## ACTIVITY
Look through the listing below, and wherever a line has the string "preload", pull it out.

## TASK MATERIAL
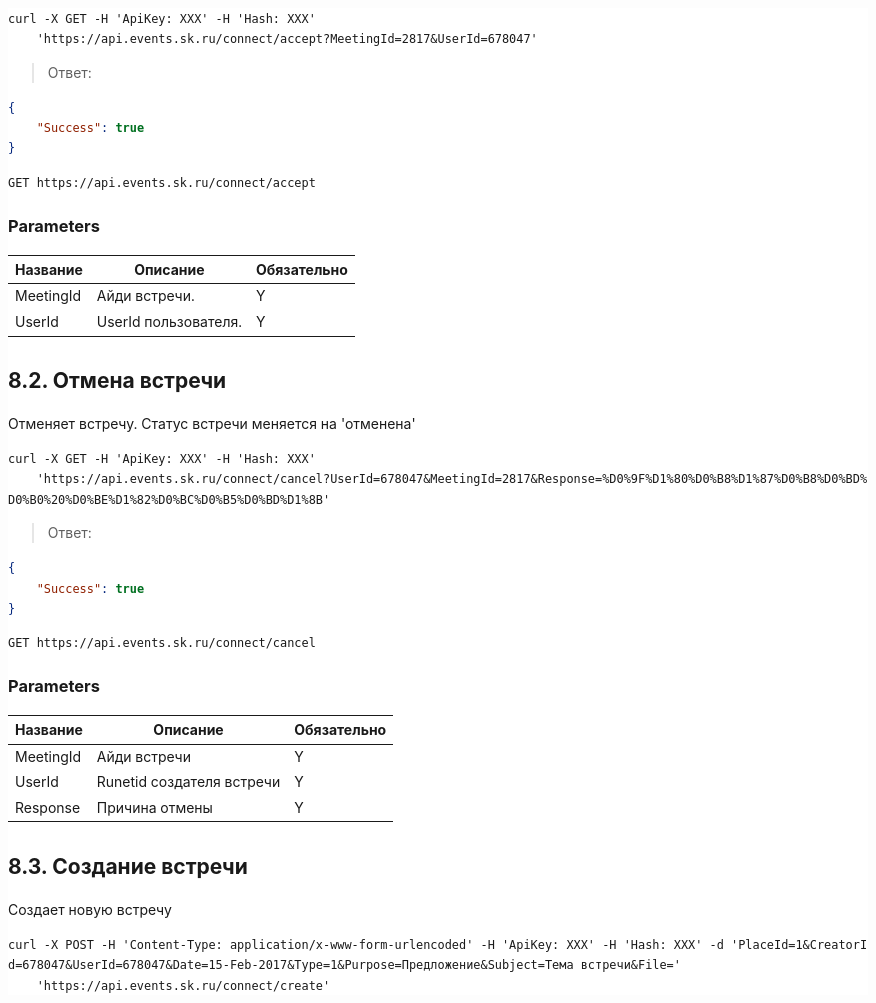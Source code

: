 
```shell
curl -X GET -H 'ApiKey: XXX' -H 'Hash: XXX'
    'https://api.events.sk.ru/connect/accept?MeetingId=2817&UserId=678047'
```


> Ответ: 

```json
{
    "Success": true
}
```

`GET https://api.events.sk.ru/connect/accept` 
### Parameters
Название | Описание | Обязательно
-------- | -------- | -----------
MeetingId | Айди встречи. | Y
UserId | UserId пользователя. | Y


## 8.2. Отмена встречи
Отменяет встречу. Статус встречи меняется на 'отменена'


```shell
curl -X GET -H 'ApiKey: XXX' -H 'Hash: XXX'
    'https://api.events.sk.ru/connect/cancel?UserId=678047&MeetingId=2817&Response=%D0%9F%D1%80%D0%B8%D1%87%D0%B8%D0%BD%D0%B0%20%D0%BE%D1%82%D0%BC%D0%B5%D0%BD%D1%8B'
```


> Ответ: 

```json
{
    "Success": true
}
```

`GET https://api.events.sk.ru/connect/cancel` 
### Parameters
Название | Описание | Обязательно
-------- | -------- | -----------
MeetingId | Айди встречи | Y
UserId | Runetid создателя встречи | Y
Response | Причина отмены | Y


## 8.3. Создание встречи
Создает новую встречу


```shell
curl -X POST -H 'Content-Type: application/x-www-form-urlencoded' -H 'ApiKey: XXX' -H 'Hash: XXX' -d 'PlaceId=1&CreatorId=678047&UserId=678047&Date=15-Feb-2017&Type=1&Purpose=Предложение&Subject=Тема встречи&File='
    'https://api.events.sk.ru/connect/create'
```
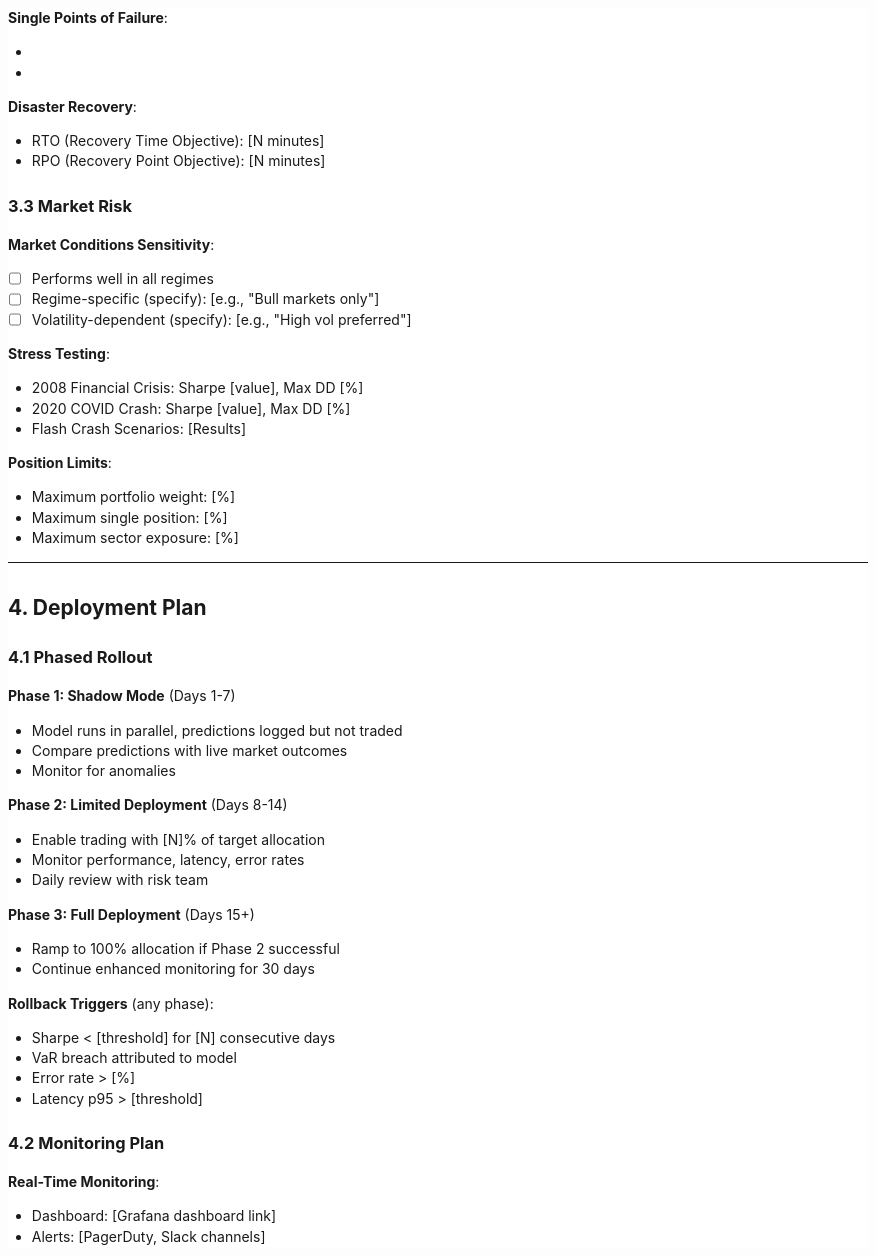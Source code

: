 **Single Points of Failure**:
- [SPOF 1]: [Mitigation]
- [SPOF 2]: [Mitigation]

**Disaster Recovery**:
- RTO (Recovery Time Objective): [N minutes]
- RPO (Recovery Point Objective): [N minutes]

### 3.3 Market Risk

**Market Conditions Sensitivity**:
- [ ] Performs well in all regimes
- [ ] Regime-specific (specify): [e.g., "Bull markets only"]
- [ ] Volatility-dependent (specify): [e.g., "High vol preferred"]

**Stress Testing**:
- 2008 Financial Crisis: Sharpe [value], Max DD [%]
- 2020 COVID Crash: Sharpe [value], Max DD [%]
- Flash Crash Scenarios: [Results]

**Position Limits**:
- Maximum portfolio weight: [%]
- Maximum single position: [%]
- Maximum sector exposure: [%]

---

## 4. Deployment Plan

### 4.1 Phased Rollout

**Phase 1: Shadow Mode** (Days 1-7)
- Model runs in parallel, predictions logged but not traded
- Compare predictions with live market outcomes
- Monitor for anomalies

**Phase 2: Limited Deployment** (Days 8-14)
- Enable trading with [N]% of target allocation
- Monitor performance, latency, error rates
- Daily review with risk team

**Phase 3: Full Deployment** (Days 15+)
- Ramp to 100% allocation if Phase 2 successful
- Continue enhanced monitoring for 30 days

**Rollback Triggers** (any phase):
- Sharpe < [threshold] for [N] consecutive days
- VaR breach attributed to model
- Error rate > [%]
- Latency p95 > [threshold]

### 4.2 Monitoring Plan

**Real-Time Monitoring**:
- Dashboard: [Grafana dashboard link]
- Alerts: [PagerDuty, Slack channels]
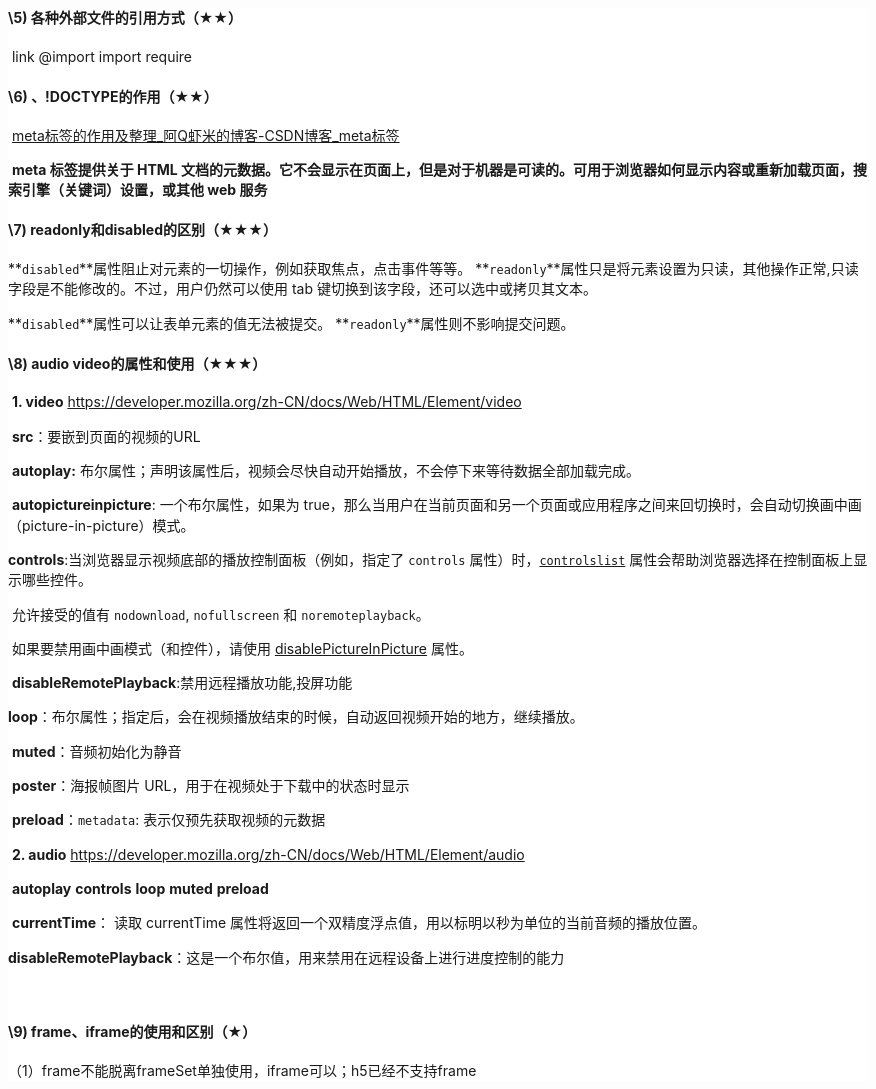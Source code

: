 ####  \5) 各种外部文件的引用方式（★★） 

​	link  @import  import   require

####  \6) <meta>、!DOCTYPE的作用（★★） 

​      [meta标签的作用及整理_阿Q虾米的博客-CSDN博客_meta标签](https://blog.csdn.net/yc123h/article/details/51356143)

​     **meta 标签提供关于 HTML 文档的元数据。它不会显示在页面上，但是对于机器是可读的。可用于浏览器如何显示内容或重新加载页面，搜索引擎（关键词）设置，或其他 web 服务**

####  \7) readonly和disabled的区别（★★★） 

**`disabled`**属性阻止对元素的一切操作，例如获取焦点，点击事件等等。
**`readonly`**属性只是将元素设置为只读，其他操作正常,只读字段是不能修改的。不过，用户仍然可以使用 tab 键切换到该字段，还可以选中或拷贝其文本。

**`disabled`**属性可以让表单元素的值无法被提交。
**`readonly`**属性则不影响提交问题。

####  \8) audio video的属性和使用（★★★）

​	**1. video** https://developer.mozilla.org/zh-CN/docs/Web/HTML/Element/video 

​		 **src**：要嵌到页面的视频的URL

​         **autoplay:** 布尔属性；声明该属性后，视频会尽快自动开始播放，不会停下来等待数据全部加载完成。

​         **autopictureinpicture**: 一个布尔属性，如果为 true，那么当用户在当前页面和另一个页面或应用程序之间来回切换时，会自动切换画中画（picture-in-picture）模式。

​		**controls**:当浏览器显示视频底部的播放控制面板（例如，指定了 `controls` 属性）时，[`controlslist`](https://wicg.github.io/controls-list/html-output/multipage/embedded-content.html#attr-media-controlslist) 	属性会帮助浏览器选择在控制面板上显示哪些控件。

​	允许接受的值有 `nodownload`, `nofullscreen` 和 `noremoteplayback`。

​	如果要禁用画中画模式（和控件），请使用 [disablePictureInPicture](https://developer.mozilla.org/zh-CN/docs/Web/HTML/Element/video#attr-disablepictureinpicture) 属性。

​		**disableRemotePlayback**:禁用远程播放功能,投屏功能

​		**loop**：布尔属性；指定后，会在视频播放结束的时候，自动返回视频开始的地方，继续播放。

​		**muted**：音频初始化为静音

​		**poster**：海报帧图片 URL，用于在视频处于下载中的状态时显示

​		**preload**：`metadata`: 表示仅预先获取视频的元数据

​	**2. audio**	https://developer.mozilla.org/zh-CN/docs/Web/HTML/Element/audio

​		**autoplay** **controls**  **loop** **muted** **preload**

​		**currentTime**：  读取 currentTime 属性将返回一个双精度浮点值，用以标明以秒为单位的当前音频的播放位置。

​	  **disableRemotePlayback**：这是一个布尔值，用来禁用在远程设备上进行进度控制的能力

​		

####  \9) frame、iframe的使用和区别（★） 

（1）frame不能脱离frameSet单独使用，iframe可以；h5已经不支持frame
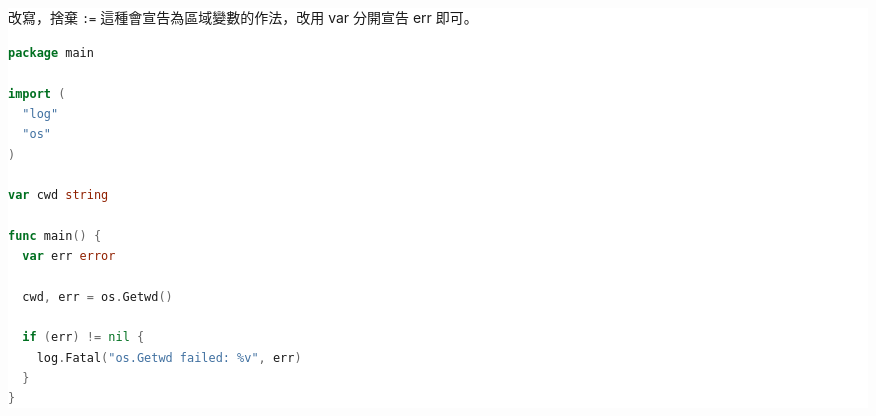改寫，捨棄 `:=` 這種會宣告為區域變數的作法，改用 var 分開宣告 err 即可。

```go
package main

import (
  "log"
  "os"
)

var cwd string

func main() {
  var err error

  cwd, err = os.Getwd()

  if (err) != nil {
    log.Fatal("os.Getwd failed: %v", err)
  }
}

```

## RESPONSE TO THE EXERCISE
​		**preload**：`metadata`: 表示仅预先获取视频的元数据
​		**autoplay** **controls**  **loop** **muted** **preload**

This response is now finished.